Extracted data entries:
= = =
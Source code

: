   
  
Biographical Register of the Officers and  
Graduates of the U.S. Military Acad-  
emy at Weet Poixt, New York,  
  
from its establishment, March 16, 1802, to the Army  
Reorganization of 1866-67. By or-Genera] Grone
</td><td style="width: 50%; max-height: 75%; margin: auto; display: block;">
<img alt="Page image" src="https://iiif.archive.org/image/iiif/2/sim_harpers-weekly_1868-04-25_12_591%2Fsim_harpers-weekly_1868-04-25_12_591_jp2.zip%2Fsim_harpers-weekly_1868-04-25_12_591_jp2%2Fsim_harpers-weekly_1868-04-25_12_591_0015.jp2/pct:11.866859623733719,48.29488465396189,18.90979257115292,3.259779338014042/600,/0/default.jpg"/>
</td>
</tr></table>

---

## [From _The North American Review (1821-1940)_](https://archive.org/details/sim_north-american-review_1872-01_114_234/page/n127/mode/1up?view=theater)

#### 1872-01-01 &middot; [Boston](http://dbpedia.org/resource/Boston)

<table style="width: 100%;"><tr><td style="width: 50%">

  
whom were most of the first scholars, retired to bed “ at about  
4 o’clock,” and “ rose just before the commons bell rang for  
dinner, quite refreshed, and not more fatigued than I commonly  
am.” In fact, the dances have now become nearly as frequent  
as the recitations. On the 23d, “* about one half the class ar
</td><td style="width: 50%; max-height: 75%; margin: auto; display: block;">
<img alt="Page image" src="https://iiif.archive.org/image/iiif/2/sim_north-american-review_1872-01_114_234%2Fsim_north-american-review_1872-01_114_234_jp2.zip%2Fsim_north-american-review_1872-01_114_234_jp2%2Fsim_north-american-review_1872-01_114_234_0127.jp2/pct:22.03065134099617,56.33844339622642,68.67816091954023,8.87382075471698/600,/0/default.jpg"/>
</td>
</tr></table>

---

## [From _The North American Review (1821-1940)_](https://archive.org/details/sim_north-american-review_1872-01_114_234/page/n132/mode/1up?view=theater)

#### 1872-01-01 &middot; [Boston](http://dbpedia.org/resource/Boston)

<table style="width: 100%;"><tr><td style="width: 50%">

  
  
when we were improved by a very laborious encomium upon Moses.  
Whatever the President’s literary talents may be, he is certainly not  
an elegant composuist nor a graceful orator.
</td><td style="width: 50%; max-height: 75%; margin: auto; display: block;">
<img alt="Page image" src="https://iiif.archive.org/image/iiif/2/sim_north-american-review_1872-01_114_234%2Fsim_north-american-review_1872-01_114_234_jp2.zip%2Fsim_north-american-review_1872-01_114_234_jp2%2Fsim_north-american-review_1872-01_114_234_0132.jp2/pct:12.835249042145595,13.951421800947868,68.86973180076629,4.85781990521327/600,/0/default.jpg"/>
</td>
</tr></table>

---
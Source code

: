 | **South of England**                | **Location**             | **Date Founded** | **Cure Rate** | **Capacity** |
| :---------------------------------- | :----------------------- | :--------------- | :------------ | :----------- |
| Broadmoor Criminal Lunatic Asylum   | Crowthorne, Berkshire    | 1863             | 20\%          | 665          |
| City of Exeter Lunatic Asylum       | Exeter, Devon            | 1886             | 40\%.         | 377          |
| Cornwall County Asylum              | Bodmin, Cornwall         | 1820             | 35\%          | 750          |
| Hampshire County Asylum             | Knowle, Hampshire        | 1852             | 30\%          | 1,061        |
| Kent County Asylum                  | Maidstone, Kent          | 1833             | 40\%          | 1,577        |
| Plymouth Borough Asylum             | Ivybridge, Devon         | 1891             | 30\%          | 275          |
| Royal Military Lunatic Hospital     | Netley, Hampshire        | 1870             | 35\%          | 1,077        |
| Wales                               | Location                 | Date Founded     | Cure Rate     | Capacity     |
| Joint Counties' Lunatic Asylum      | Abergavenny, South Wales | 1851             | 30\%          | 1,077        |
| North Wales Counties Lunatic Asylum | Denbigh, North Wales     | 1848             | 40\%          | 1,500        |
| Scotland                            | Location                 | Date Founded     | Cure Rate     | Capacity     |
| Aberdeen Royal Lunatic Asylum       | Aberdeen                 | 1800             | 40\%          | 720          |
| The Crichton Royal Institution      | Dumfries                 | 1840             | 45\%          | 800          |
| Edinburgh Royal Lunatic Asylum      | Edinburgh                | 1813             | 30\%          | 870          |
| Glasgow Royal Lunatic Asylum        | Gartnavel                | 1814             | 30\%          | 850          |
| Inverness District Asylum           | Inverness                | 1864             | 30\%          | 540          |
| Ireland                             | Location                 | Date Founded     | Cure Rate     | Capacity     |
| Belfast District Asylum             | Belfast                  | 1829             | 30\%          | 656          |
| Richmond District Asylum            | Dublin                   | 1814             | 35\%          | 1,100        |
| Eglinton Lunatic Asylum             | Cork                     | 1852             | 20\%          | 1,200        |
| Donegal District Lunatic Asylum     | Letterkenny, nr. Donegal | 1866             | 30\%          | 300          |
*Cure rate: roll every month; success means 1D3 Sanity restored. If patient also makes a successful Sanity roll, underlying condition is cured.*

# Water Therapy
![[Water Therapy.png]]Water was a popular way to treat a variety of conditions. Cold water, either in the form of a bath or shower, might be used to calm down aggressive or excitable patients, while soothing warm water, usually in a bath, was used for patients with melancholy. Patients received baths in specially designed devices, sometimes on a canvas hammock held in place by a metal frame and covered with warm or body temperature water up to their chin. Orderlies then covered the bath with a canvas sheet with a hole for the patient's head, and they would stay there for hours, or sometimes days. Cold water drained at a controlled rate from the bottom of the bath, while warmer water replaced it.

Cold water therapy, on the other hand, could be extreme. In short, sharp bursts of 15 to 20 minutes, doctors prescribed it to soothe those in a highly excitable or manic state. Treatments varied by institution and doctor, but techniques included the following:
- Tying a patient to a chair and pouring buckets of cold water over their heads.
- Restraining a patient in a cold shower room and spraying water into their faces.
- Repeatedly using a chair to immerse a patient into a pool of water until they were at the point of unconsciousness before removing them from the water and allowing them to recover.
= = =
TASK INSTRUCTIONS: Among the entries above, the line containing "Aberdeen Royal Lunatic", the line containing "water replaced it.", and all lines between them are to be restated word for word; nothing else belongs in the reply.

SOLUTION TO THIS PROBLEM:
| Aberdeen Royal Lunatic Asylum       | Aberdeen                 | 1800             | 40\%          | 720          |
| The Crichton Royal Institution      | Dumfries                 | 1840             | 45\%          | 800          |
| Edinburgh Royal Lunatic Asylum      | Edinburgh                | 1813             | 30\%          | 870          |
| Glasgow Royal Lunatic Asylum        | Gartnavel                | 1814             | 30\%          | 850          |
| Inverness District Asylum           | Inverness                | 1864             | 30\%          | 540          |
| Ireland                             | Location                 | Date Founded     | Cure Rate     | Capacity     |
| Belfast District Asylum             | Belfast                  | 1829             | 30\%          | 656          |
| Richmond District Asylum            | Dublin                   | 1814             | 35\%          | 1,100        |
| Eglinton Lunatic Asylum             | Cork                     | 1852             | 20\%          | 1,200        |
| Donegal District Lunatic Asylum     | Letterkenny, nr. Donegal | 1866             | 30\%          | 300          |
*Cure rate: roll every month; success means 1D3 Sanity restored. If patient also makes a successful Sanity roll, underlying condition is cured.*

# Water Therapy
![[Water Therapy.png]]Water was a popular way to treat a variety of conditions. Cold water, either in the form of a bath or shower, might be used to calm down aggressive or excitable patients, while soothing warm water, usually in a bath, was used for patients with melancholy. Patients received baths in specially designed devices, sometimes on a canvas hammock held in place by a metal frame and covered with warm or body temperature water up to their chin. Orderlies then covered the bath with a canvas sheet with a hole for the patient's head, and they would stay there for hours, or sometimes days. Cold water drained at a controlled rate from the bottom of the bath, while warmer water replaced it.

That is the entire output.